Why is it that great ideas come to me in my dreams but then elude my memory on wakening. I had a perfect topic for my blog, I even remember writing it in my dream, but now there are just snatches of swirling half ideas, fragments of concepts floating just out of my grasp.
It is that point in the term, 4 weeks in, when my head is crammed with all the tasks that I need to do, all the conversations, emails, lesson plans, photocopying, presentations, that I start to dream about work. So vividly that I am almost convinced that I have actually done some of the jobs on my endless list when I get to school the next day! How many times do you say, “I’m sure I did that!”. Maybe you did, in your dreams.
What is a dream? A dream is either: a series of thoughts, images, and sensations occurring in a person’s mind during sleep OR a cherished aspiration, ambition, or ideal.
It is thought that the content of a dream is closely related to recent real life events which your brain seeks to make sense of or filter whilst it is resting as a way of clearing and relaxing and coping with life. Given that we live our lives in a whirl and we probably have little time to process during our busy days, sleep is the only time that our brains do have time to do that processing.

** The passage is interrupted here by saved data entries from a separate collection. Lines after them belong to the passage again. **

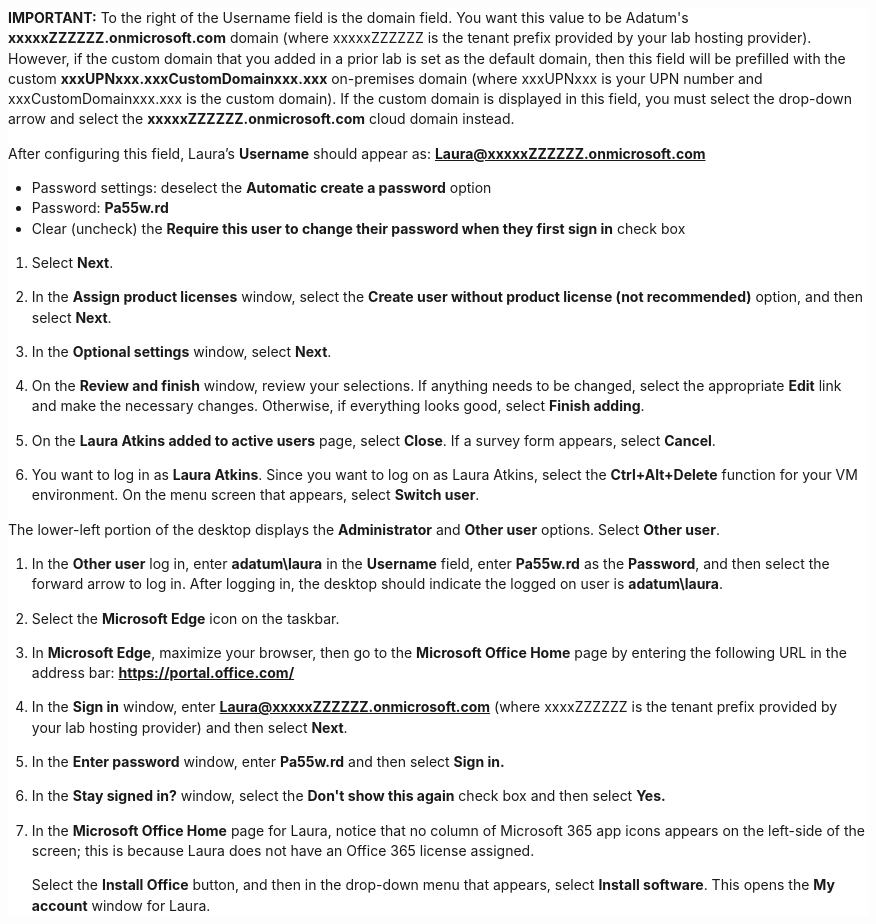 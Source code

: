    **IMPORTANT:** To the right of the Username field is the domain field. You want this value to be Adatum's **xxxxxZZZZZZ.onmicrosoft.com** domain (where xxxxxZZZZZZ is the tenant prefix provided by your lab hosting provider). However, if the custom domain that you added in a prior lab is set as the default domain, then this field will be prefilled with the custom **xxxUPNxxx.xxxCustomDomainxxx.xxx** on-premises domain (where xxxUPNxxx is your UPN number and xxxCustomDomainxxx.xxx is the custom domain). If the custom domain is displayed in this field, you must select the drop-down arrow and select the **xxxxxZZZZZZ.onmicrosoft.com** cloud domain instead.

   After configuring this field, Laura’s **Username** should appear as: **Laura@xxxxxZZZZZZ.onmicrosoft.com**

   - Password settings: deselect the **Automatic create a password** option
   - Password: **Pa55w.rd**
   - Clear (uncheck) the **Require this user to change their password when they first sign in** check box

1. Select **Next**.

1. In the **Assign product licenses** window, select the **Create user without product license (not recommended)** option, and then select **Next**.

1. In the **Optional settings** window, select **Next**.

1. On the **Review and finish** window, review your selections. If anything needs to be changed, select the appropriate **Edit** link and make the necessary changes. Otherwise, if everything looks good, select **Finish adding**.

1. On the **Laura Atkins added to active users** page, select **Close**. If a survey form appears, select **Cancel**.

1. You want to log in as **Laura Atkins**. Since you want to log on as Laura Atkins, select the **Ctrl+Alt+Delete** function for your VM environment. On the menu screen that appears, select **Switch user**.

 The lower-left portion of the desktop displays the **Administrator** and **Other user** options. Select **Other user**.

1. In the **Other user** log in, enter **adatum\laura** in the **Username** field, enter **Pa55w.rd** as the **Password**, and then select the forward arrow to log in. After logging in, the desktop should indicate the logged on user is **adatum\laura**.

1. Select the **Microsoft Edge** icon on the taskbar.

1. In **Microsoft Edge**, maximize your browser, then go to the **Microsoft Office Home** page by entering the following URL in the address bar: **<https://portal.office.com/>**

1. In the **Sign in** window, enter **Laura@xxxxxZZZZZZ.onmicrosoft.com** (where xxxxZZZZZZ is the tenant prefix provided by your lab hosting provider) and then select **Next**.

1. In the **Enter password** window, enter **Pa55w.rd** and then select **Sign in.**

1. In the **Stay signed in?** window, select the **Don't show this again** check box and then select **Yes.**

1. In the **Microsoft Office Home** page for Laura, notice that no column of Microsoft 365 app icons appears on the left-side of the screen; this is because Laura does not have an Office 365 license assigned.

   Select the **Install Office** button, and then in the drop-down menu that appears, select **Install software**. This opens the **My account** window for Laura.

Recently, one of the questions on the FaceBook group NZ Teachers (Primary) was how did teachers maintain some sort of work-life balance? How did they fit in school, planning, family, exercise, eating healthily etc. As you can imagine there were lots of responses. All of them felt that school dominated, long hours, at school after school, before school, at the weekends. But most talked also about making the effort to create “me” time, “family” time, “brain” time. We can’t keep on going and be effective teachers without providing our brains and our spirits without a space to regenerate.
One person added this warning, “Remember Celia Lashlie’s last gift to the world… “I’d waited too long to look after myself and my body broke.”It is tragic, but I have seen too many friends and colleagues “break” because they don’t give themselves a break or they don’t feel that they can take a break given the pressures and the competition in the workplace. I sometimes feel that it is just that – a competiton. Who can work the hardest , the longest hours, start the earliest in the morning, leave the latest in the evening, give the most tutorials at lunchtime . It becomes a vicious circle and it is dangerous.

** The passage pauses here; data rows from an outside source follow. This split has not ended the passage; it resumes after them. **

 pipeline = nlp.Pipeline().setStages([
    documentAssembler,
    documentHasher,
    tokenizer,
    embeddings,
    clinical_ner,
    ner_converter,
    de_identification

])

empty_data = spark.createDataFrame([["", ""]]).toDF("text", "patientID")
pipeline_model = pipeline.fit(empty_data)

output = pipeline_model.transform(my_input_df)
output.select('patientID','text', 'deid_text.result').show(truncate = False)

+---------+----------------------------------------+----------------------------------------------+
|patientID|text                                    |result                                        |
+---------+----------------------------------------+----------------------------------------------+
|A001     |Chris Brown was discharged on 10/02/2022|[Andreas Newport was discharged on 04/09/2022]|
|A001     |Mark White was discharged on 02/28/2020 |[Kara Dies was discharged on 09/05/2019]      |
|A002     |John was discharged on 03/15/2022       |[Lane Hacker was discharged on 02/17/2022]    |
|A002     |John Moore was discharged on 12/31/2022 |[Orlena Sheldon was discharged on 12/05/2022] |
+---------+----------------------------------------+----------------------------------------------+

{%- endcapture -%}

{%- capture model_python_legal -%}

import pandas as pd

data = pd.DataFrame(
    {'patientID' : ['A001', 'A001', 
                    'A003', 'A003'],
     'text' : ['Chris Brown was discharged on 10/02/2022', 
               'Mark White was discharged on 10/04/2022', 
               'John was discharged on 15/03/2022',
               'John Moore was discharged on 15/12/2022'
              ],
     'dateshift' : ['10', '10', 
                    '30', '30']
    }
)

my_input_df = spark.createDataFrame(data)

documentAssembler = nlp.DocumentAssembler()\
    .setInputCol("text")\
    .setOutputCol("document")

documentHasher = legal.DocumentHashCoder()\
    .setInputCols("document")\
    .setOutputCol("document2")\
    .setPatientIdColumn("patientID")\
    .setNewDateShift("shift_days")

When we don’t give our bodies and our brains time to recover, we get sick, we perform less well, we fail. You owe it to yourself to make the time to relax in whatever way is right for you. Training for the Oxfam 100km has actually helped me regain some balance. Yes, it creates some time constraints but my head feels lighter, I think when I am walking, I talk, I relax, I give my body a break from sitting over a computer, I get fresh air in my lungs and oxygen to my brain. I guess I need to keep that balance once the big day is over!
What is your work life balance like?
One thought on “#28daysofwriting Day 17: Work Life Balance”
Anne-Louise, I can really relate to your post, I’ve just begun to realize this for myself and that it is ok to let the to-do list go for a little while. I like to knit, so if I find myself getting stuck on something or that I’m having a hard time focusing, I close my computer and knit for a few minutes. When I feel ready, I return to the task and usually complete it much faster than I would have, if I had tried to force it. Best of luck with your training!